The Wrath's set ruled as always. Dave and I worked on the video tour update (have you seen those yet? Search XKINGDOMX on youtube and they'll come up!) in the van during Rebuilt and Horizons (despite that tour is nothing but free time- very little of it can you use for anything other than driving or playing, so sometimes you have to miss bands even when you don't want to- which sucked- but I did get to pick up a Rebuilt 7", which did not.)
Now, I think mosh calls are stupid*, but when used for comedic purposes, can be great. (see: Bishop in Warsaw, Poland "THIS IS WARSAWWWWWWWWW!", or Battle! in Sarasota, Florida, "TAKE YOUR SHIRTS OFF AND FLEXXXXXX!") So, as a nod to our christian show-mates, I gave the only mosh-call of this tour, shouted with sincerity during the song "Pythoness", whilst grabbing my crotch: "Bible thump THIS motherfuckers!" The representatives of JCHC stayed behind their blessed merch table while the hug-loving heathens moshed in the name of clitoral pleasure. =)
After the show we drove through the night to my friend Jayme's house. We arrived t 4 am while she was getting ready for work, and we slept like babies until the time she got out of work, at 3pm. We hung with our new friend, Martine, played guitar hero (poorly, as seen in our tour update), and then piled in the van and headed to Murrieta, California, very, verrrry slowly. LA traffic is a doozy.
We got to the show just in time to deliver Wes (who had been with us since Reno) to his band, A Better Hope Foundation, and we finally got to see them play. They were so sweet!
During the last band The Wrath's merch table got flipped and our table was almost broken in half, so I guess in all I'd say it was a good show.
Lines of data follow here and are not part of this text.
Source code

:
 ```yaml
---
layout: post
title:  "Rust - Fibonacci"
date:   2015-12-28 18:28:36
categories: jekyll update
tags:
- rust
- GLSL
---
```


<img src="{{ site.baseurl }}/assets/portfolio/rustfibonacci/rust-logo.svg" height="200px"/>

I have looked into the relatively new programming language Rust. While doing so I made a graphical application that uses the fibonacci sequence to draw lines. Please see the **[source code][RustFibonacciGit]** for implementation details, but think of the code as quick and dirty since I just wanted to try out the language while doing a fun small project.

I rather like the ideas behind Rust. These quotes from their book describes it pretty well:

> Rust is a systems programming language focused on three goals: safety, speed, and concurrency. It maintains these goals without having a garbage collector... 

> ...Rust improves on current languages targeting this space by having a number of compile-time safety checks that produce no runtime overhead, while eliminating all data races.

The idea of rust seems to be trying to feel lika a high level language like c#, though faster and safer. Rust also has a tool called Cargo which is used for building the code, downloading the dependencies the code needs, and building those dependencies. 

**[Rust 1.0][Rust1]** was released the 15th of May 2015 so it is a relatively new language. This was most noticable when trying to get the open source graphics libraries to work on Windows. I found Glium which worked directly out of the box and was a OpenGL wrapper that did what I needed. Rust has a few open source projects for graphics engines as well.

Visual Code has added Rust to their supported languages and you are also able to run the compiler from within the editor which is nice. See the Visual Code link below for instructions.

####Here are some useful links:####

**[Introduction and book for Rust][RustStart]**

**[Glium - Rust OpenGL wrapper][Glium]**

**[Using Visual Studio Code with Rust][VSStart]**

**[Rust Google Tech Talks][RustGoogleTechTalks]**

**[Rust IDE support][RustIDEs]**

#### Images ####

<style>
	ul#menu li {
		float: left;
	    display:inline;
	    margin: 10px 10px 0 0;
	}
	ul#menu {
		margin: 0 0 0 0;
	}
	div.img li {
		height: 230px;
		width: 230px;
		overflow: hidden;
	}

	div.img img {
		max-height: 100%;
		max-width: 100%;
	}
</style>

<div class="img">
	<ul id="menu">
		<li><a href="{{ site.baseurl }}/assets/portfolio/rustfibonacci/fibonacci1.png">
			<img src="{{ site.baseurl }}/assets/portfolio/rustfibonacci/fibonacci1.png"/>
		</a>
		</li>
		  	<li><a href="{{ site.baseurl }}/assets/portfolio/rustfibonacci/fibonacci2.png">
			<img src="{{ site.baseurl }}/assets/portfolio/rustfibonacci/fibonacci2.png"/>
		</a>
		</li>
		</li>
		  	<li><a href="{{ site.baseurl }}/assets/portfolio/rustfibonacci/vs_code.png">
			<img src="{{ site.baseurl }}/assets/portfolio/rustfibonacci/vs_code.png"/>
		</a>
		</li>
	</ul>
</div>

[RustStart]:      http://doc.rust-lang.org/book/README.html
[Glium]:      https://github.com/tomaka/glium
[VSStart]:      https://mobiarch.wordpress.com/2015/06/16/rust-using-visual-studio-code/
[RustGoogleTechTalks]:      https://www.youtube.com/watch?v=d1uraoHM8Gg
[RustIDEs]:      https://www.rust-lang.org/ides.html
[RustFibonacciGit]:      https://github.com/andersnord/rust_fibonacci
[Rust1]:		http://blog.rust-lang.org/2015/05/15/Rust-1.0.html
This is me trying not to puke a burrito I had eaten on the way:
From there we said goodbye to Wes who had been reunited with his bandmates and hopped in the van, all in silly moods. Pierce and I sent texts to people we didn't know well or hadn't talked to in a long time, saying things like, "I want to suck your balls" or "I want to feel you cum", thinking it would be hilarious. But after the people we wrote to wrote back stoked, the joke was less funny (to us), so while our van-mates laughed at us, we dealt with the uncomfortable situations we had gotten ourselves into.
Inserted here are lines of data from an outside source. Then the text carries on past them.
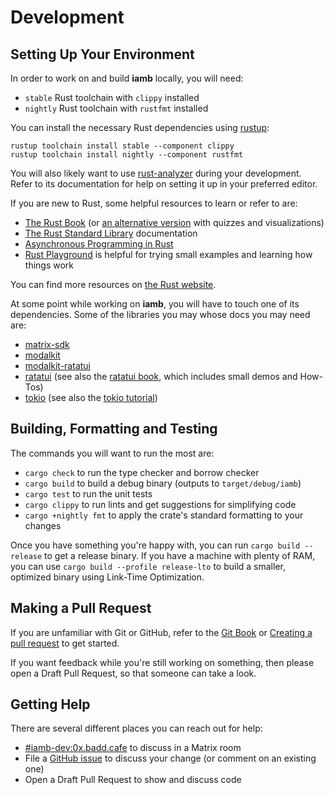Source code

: # Development

## Setting Up Your Environment

In order to work on and build __iamb__ locally, you will need:

- `stable` Rust toolchain with `clippy` installed
- `nightly` Rust toolchain with `rustfmt` installed

You can install the necessary Rust dependencies using [rustup]:

```shell
rustup toolchain install stable --component clippy
rustup toolchain install nightly --component rustfmt
```

You will also likely want to use [rust-analyzer] during your development. Refer
to its documentation for help on setting it up in your preferred editor.

If you are new to Rust, some helpful resources to learn or refer to are:

- [The Rust Book](https://doc.rust-lang.org/book/) (or [an alternative version](https://rust-book.cs.brown.edu/) with quizzes and visualizations)
- [The Rust Standard Library](https://doc.rust-lang.org/std/index.html) documentation
- [Asynchronous Programming in Rust](https://rust-lang.github.io/async-book/)
- [Rust Playground](https://play.rust-lang.org/) is helpful for trying small examples and learning how things work

You can find more resources on [the Rust website](https://www.rust-lang.org/learn).

At some point while working on __iamb__, you will have to touch one of its
dependencies. Some of the libraries you may whose docs you may need are:

- [matrix-sdk]
- [modalkit]
- [modalkit-ratatui]
- [ratatui] (see also the [ratatui book], which includes small demos and How-Tos)
- [tokio] (see also the [tokio tutorial])

## Building, Formatting and Testing

The commands you will want to run the most are:

- `cargo check` to run the type checker and borrow checker
- `cargo build` to build a debug binary (outputs to `target/debug/iamb`)
- `cargo test` to run the unit tests
- `cargo clippy` to run lints and get suggestions for simplifying code
- `cargo +nightly fmt` to apply the crate's standard formatting to your changes

Once you have something you're happy with, you can run `cargo build --release`
to get a release binary. If you have a machine with plenty of RAM, you can use
`cargo build --profile release-lto` to build a smaller, optimized binary using
Link-Time Optimization.

## Making a Pull Request

If you are unfamiliar with Git or GitHub, refer to the [Git Book] or
[Creating a pull request] to get started.

If you want feedback while you're still working on something, then
please open a Draft Pull Request, so that someone can take a look.

## Getting Help

There are several different places you can reach out for help:

- [#iamb-dev:0x.badd.cafe] to discuss in a Matrix room
- File a [GitHub issue] to discuss your change (or comment on an existing one)
- Open a Draft Pull Request to show and discuss code

[#iamb-dev:0x.badd.cafe]: https://matrix.to/#/#iamb-dev:0x.badd.cafe
[Creating a pull request]: https://docs.github.com/en/pull-requests/collaborating-with-pull-requests/proposing-changes-to-your-work-with-pull-requests/creating-a-pull-request
[Git Book]: https://git-scm.com/book/en/v2
[GitHub issue]: https://github.com/ulyssa/iamb/issues
[matrix-sdk]: https://docs.rs/matrix-sdk/latest/matrix_sdk/
[modalkit]: https://docs.rs/modalkit/latest/modalkit/
[modalkit-ratatui]: https://docs.rs/modalkit-ratatui/latest/modalkit_ratatui/
[ratatui]: https://docs.rs/ratatui/latest/ratatui/
[ratatui book]: https://ratatui.rs/introduction/
[rustup]: https://rustup.rs/
[rust-analyzer]: https://rust-analyzer.github.io/
[tokio]: https://docs.rs/tokio/latest/tokio/
[tokio tutorial]: https://tokio.rs/tokio/tutorial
We woke up in the afternoon. Martine, Jayme, me and the dudes all headed to Hollywood to eat at a vegan soul food restaurant called Taste Of Life. See, the problem with a lot of west coast vegan food is that it caters to people who want to eat "healthy", and it tastes like what I imagine people who aren't vegan think vegan food tastes like- cardboard. Personally, if it made it more delicious, I would deep fry my morning oatmeal. So the idea of soul food on the west side of the US intrigued me but I did not have high hopes. But, my west coast stereotype be damned, The Taste Of Life seemed to be on the east coast side of vegan food- everything was oily (but not gross, just not made for anyone on a diet), and deeeeeelightful. Here's what I got:
Mac N Cheese, "Pork" roast, Kale
Cauliflower in an ocean of butter with cheese sauce on the side
We hung out with the owners, who force fed Ryan and Jayme (the two pickiest eaters on earth) free food, then took a crew shot before departing:
We said our regretful goodbyes, and headed on to what was to be one of our favorite nights of tour in Riverside, California.
*Unless you are Death Before Dishonor, 100 Demons, Skarhead or any other band of that genre. If Shattered Realm tells me to put someones head through a wall, watch out.